Educational institution in Tamil Nadu, India

R.M.K. Engineering College (RMKEC) is a private engineering college at Kavaraipettai, Gummidipoondi Taluk, Tamil Nadu, India, governed by the Lakshmikanthammal Educational Trust. It is affiliated to Anna University, Chennai, and accredited by All India Council for Technical Education(AICTE) with A+ Grade (3.52/4.00). All the seven departments of the college are accredited by the National Board of Accreditation(NBA). It is a minority institution under language category. The college got autonomous status for a period of 10 years from the session 2020–2021 to 2029–2030

== History ==
Opened in 1995 with three departments -- Electrical and Electronics Engineering, Computer Science and Engineering, Electronics and Communication Engineering, and Mechanical Engineering, the college is located in Kavaraipettai - a town in Gummidipoondi Taluk of Thiruvallur district. In addition to offering Bachelor's and master's degrees in most of the engineering departments, the college also offers a master's degree in Computer Applications (MCA) and Business Administration (MBA). The campus is spread across 60 acres. The college has a fleet of 80 buses for transportation of students. The number of students per class is 40 till second year to maintain a healthy Student to Faculty ratio. From the second year onwards the students per class is 60.

==Courses Offered==

Bachelor's Degree
1. B.E. in Civil Engineering
2. B.E. in Computer Science and Engineering
3. B.E. in Electrical and Electronics Engineering
4. B.E. in Electronics and Communication Engineering
5. B.E. in Electronics and Instrumentation Engineering
6. B.Tech. in Information Technology
7. B.E. in Mechanical Engineering.
8. B.Tech. in Artificial Intelligence and Data Science .

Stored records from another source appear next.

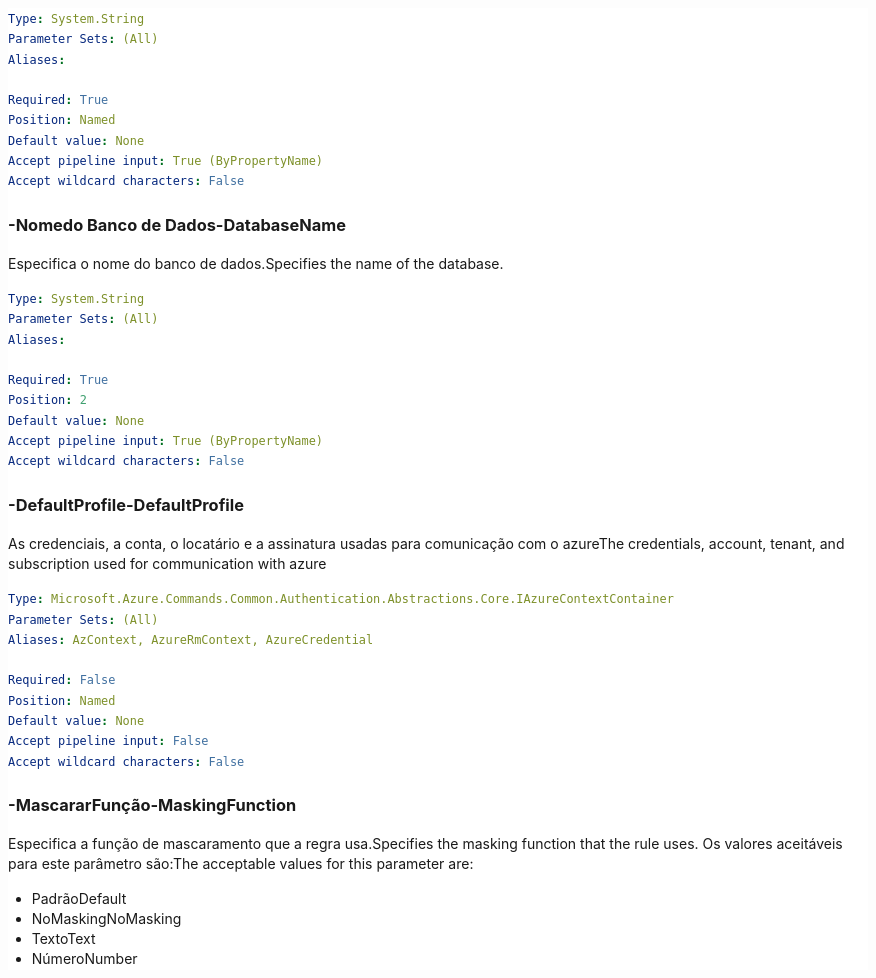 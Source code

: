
 ```yaml
Type: System.String
Parameter Sets: (All)
Aliases:

Required: True
Position: Named
Default value: None
Accept pipeline input: True (ByPropertyName)
Accept wildcard characters: False
```

### <span data-ttu-id="c15fd-121">-Nomedo Banco de Dados</span><span class="sxs-lookup"><span data-stu-id="c15fd-121">-DatabaseName</span></span>
<span data-ttu-id="c15fd-122">Especifica o nome do banco de dados.</span><span class="sxs-lookup"><span data-stu-id="c15fd-122">Specifies the name of the database.</span></span>

```yaml
Type: System.String
Parameter Sets: (All)
Aliases:

Required: True
Position: 2
Default value: None
Accept pipeline input: True (ByPropertyName)
Accept wildcard characters: False
```

### <span data-ttu-id="c15fd-123">-DefaultProfile</span><span class="sxs-lookup"><span data-stu-id="c15fd-123">-DefaultProfile</span></span>
<span data-ttu-id="c15fd-124">As credenciais, a conta, o locatário e a assinatura usadas para comunicação com o azure</span><span class="sxs-lookup"><span data-stu-id="c15fd-124">The credentials, account, tenant, and subscription used for communication with azure</span></span>

```yaml
Type: Microsoft.Azure.Commands.Common.Authentication.Abstractions.Core.IAzureContextContainer
Parameter Sets: (All)
Aliases: AzContext, AzureRmContext, AzureCredential

Required: False
Position: Named
Default value: None
Accept pipeline input: False
Accept wildcard characters: False
```

### <span data-ttu-id="c15fd-125">-MascararFunção</span><span class="sxs-lookup"><span data-stu-id="c15fd-125">-MaskingFunction</span></span>
<span data-ttu-id="c15fd-126">Especifica a função de mascaramento que a regra usa.</span><span class="sxs-lookup"><span data-stu-id="c15fd-126">Specifies the masking function that the rule uses.</span></span>
<span data-ttu-id="c15fd-127">Os valores aceitáveis para este parâmetro são:</span><span class="sxs-lookup"><span data-stu-id="c15fd-127">The acceptable values for this parameter are:</span></span>
- <span data-ttu-id="c15fd-128">Padrão</span><span class="sxs-lookup"><span data-stu-id="c15fd-128">Default</span></span>
- <span data-ttu-id="c15fd-129">NoMasking</span><span class="sxs-lookup"><span data-stu-id="c15fd-129">NoMasking</span></span>
- <span data-ttu-id="c15fd-130">Texto</span><span class="sxs-lookup"><span data-stu-id="c15fd-130">Text</span></span>
- <span data-ttu-id="c15fd-131">Número</span><span class="sxs-lookup"><span data-stu-id="c15fd-131">Number</span></span>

==Awards and recognitions==
- The college is certified by DNV Netherlands as ISO 9001:2008 compliant.
- The college has been awarded "Bharatiya Vidya Bhavan National Award for an Engineering College having Best Overall Performance" by the Indian Society for Technical Education (ISTE) for 2008.

==Rankings==

The National Institutional Ranking Framework (NIRF) ranked it in the 151-200 band among engineering colleges in 2023.